(from the Orlando Sentinel)
GOP candidate Romney defends religion in Villages
Sentinel Staff Writer
February 17, 2007
THE VILLAGES -- Before former Massachusetts Gov. Mitt Romney could tout his conservative credentials Friday in this tri-county hotbed of Republicanism, he first had to defend his religious background as he begins the long road toward the 2008 GOP presidential nomination.
About 800 people packed Lake Miona Regional Recreation Center in this retirement community of 65,000. It was standing-room only.
But what got the crowd roaring wasn't a pitch for safe offshore oil drilling or health care. It was his religion. If he were to win the White House, Romney would become America's first Mormon president.
A man stood amid the crowd and called Romney "a pretender" who doesn't know "the Lord."
The crowd booed the man from the room, and Romney responded: "First of all, I believe in God."
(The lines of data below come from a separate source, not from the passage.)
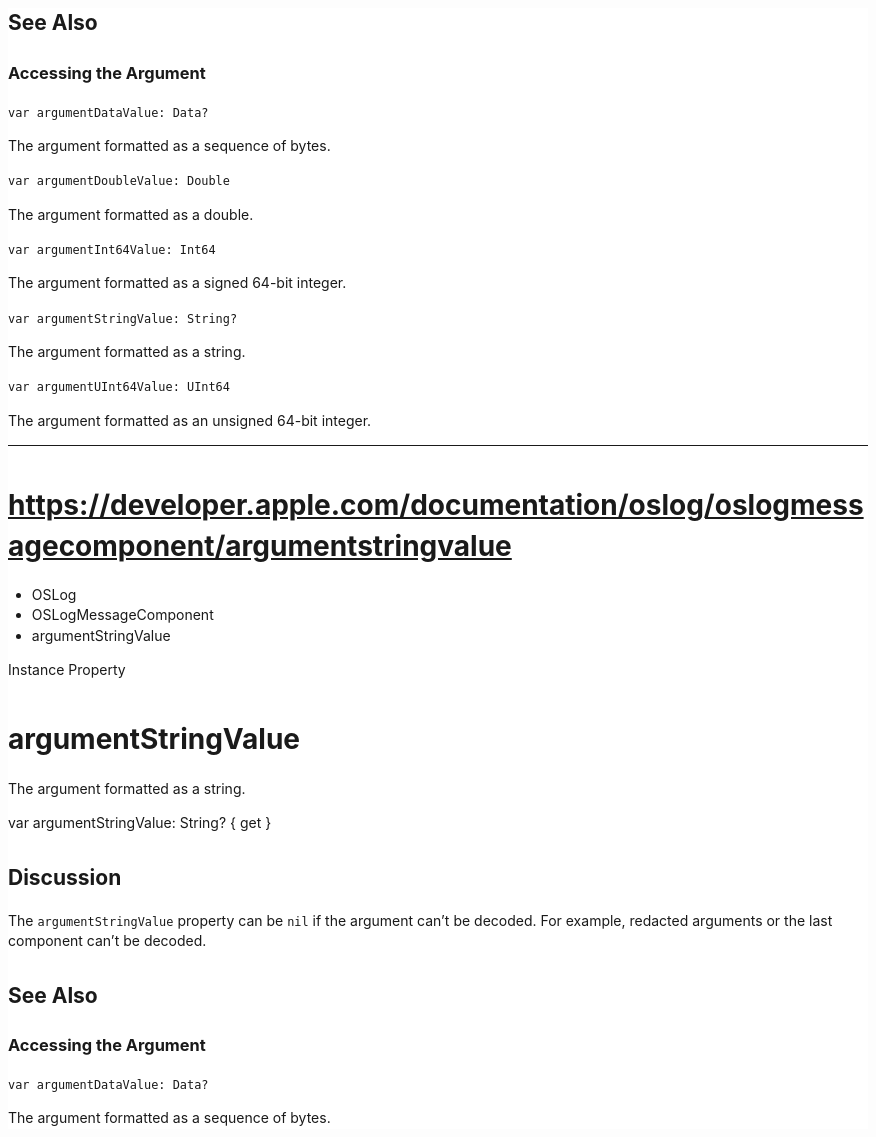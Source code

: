## See Also

### Accessing the Argument

`var argumentDataValue: Data?`

The argument formatted as a sequence of bytes.

`var argumentDoubleValue: Double`

The argument formatted as a double.

`var argumentInt64Value: Int64`

The argument formatted as a signed 64-bit integer.

`var argumentStringValue: String?`

The argument formatted as a string.

`var argumentUInt64Value: UInt64`

The argument formatted as an unsigned 64-bit integer.

---

# <https://developer.apple.com/documentation/oslog/oslogmessagecomponent/argumentstringvalue>

- OSLog
- OSLogMessageComponent
- argumentStringValue

Instance Property

# argumentStringValue

The argument formatted as a string.

var argumentStringValue: String? { get }

## Discussion

The `argumentStringValue` property can be `nil` if the argument can’t be decoded. For example, redacted arguments or the last component can’t be decoded.

## See Also

### Accessing the Argument

`var argumentDataValue: Data?`

The argument formatted as a sequence of bytes.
Based on his experience so far -- just three days after announcing his candidacy -- Romney said most people don't take issue with his religion and are focused more on faith.
Resident Jerry Liebergen, 69, defended Romney: "They said the same thing about John Kennedy, because he was Catholic, that he'd never be president."
However, some political pundits have questioned whether fundamental Christians would take issue with his beliefs. Romney has changed his mind in the abortion debate -- he supported abortion rights until about two years ago, and now says he opposes abortion.
Romney said he supports an environmentally sensitive plan for offshore oil drilling that would not impact Florida tourism. He didn't go into specifics, but Floridians, liberal and conservative alike, agree that offshore drilling is unpopular in the state.
The candidate, who arrived from an earlier stop in Jacksonville, touched on issues ranging from immigration and health care to Iraq. He said the important issues for Floridians would continue to be the catastrophic storm fund, health care and education.
The Villages has become a must-stop for GOP candidates running for state and national offices. Gov. Charlie Crist visited the community -- which takes in parts of Lake, Sumter and Marion counties -- more than once during his successful campaign last year. President Bush became the first sitting president to visit The Villages when he stumped here in 2004, cheered on by about 15,000 residents.
Romney, a former venture capitalist and the son of former Michigan Gov. George Romney, was elected governor of Massachusetts in 2002. He did not run for a second term last year. He joins a crowded field of Republicans seeking the presidential nomination, including former New York City Mayor Rudy Giuliani and U.S. Sen. John McCain of Arizona.
Romney doesn't have the star power of Giuliani or McCain, but former allies of former Gov. Jeb Bush are in his corner, including former Lt. Gov. Toni Jennings and former House Speakers Allan Bense and John Thrasher.
"Gov. Bush said, 'Before you commit, I want you to meet Mitt Romney. He is the kind of guy you will like no matter what,' " Jennings said. "The governor was very candid about the fact that he really liked this guy."
She and a who's who list of Florida politicos are now in the Romney camp, an edge they hope will help their candidate overcome a lack of name recognition in a state that could have a larger role in the nomination.
"He's charismatic and has a good business background," said winter resident Everett Sherman, 65, of New Bedford, Mass.